Nonimmigrants having status under section 101(a)(15)(H)(ii)(c) of the Immigration and Nationality Act (8 U.S.C. 1101(a)(15)(H)(ii)(c)) may not bring civil actions for damages against their employers, nor may any other attorneys or individuals bring civil actions for damages on behalf of such nonimmigrants against the nonimmigrants’ employers, unless at least 90 days prior to bringing an action a request has been made to the Federal Mediation and Conciliation Service to assist the parties in reaching a satisfactory resolution of all issues involving all parties to the dispute and mediation has been attempted.
SEC. 5. Migrant and seasonal agricultural worker protection.
Section 3(8)(B)(ii) of the Migrant and Seasonal Agricultural Worker Protection Act (29 U.S.C. 1802(8)(B)(ii)) is amended by striking “under sections 101(a)(15)(H)(ii)(a) and 214(c) of the Immigration and Nationality Act.” and inserting “under subclauses (a) and (c) of section 101(a)(15)(H)(ii), and section 214(c), of the Immigration and Nationality Act.”.

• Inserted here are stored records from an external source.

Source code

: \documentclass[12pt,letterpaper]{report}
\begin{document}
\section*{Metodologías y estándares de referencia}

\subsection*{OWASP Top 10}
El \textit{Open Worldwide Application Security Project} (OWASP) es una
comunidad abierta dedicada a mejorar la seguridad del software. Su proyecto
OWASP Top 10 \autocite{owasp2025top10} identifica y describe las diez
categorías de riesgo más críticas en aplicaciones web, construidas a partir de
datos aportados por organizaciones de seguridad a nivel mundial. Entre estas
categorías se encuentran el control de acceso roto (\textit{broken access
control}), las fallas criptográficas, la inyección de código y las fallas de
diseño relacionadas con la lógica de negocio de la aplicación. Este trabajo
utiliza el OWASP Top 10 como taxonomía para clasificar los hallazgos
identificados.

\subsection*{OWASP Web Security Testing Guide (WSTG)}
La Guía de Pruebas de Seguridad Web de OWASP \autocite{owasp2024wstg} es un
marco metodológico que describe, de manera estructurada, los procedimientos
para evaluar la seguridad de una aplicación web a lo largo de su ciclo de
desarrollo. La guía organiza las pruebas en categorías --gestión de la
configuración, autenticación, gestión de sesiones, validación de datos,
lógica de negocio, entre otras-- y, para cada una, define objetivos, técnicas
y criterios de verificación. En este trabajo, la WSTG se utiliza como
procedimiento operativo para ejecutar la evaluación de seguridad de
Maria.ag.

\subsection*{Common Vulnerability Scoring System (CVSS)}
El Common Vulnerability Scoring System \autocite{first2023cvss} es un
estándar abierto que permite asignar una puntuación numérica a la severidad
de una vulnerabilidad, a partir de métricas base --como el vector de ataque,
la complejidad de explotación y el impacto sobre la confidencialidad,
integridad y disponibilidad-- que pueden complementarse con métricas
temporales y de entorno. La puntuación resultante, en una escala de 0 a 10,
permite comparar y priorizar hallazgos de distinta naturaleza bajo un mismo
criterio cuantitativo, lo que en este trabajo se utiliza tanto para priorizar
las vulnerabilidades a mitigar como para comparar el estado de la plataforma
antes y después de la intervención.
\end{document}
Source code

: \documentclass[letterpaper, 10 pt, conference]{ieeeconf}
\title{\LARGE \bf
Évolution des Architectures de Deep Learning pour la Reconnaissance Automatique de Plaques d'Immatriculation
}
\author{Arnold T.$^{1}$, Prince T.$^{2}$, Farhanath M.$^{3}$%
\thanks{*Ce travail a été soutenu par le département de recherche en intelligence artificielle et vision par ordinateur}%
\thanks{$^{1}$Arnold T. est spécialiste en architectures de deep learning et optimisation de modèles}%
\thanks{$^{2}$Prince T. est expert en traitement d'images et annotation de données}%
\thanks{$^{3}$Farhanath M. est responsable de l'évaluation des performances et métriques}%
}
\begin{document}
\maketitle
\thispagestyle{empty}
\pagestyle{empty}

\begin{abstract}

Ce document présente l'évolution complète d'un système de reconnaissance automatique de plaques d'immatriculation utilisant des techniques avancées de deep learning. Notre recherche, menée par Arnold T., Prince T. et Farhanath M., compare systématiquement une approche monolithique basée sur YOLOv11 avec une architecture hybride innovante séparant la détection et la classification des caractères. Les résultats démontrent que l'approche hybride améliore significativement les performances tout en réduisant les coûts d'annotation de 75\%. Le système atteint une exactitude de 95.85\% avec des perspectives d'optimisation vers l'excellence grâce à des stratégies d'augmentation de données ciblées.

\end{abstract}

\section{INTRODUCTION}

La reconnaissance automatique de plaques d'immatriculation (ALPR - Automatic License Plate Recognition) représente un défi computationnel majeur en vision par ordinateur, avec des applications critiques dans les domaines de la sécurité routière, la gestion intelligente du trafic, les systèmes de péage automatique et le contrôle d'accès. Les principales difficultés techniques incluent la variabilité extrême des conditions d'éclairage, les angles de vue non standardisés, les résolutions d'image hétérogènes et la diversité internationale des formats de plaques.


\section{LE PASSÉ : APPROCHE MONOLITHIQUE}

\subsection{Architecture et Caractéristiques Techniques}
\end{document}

(a) Applicability.—H–2C workers may, as a condition of employment with an employer, be subject to mandatory binding arbitration and mediation of any grievance relating to the employment relationship. An employer shall provide any such workers with notice of such condition of employment at the time it makes job offers.
(b) Allocation of costs.—Any cost associated with such arbitration and mediation process shall be equally divided between the employer and the H–2C workers, except that each party shall be responsible for the cost of its own counsel, if any.
(c) Definitions.—As used in this section:
(1) The term “condition of employment” means a term, condition, obligation, or requirement that is part of the job offer, such as the term of employment, job responsibilities, employee conduct standards, and the grievance resolution process, and to which applicants or prospective H–2C workers must consent or accept in order to be hired for the position.
(2) The term “H–2C worker” means a nonimmigrant described in section 218A(a)(5) of the Immigration and Nationality Act, as added by section 3(a) of this Act.
SEC. 7. Eligibility for health care subsidies and refundable tax credits; required health insurance coverage.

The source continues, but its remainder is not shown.